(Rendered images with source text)

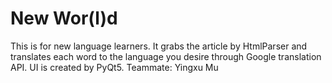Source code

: # New Wor(l)d

This is for new language learners. It grabs the article by HtmlParser and translates each word to the language you desire through Google translation API. UI is created by PyQt5. Teammate: Yingxu Mu
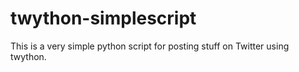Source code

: # twython-simplescript
This is a very simple python script for posting stuff on Twitter using twython.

Action item >> Print verbatim every line above, apart from the pictures.

Solution >>
Source code

: # New Wor(l)d

This is for new language learners. It grabs the article by HtmlParser and translates each word to the language you desire through Google translation API. UI is created by PyQt5. Teammate: Yingxu Mu
Source code

: # twython-simplescript
This is a very simple python script for posting stuff on Twitter using twython.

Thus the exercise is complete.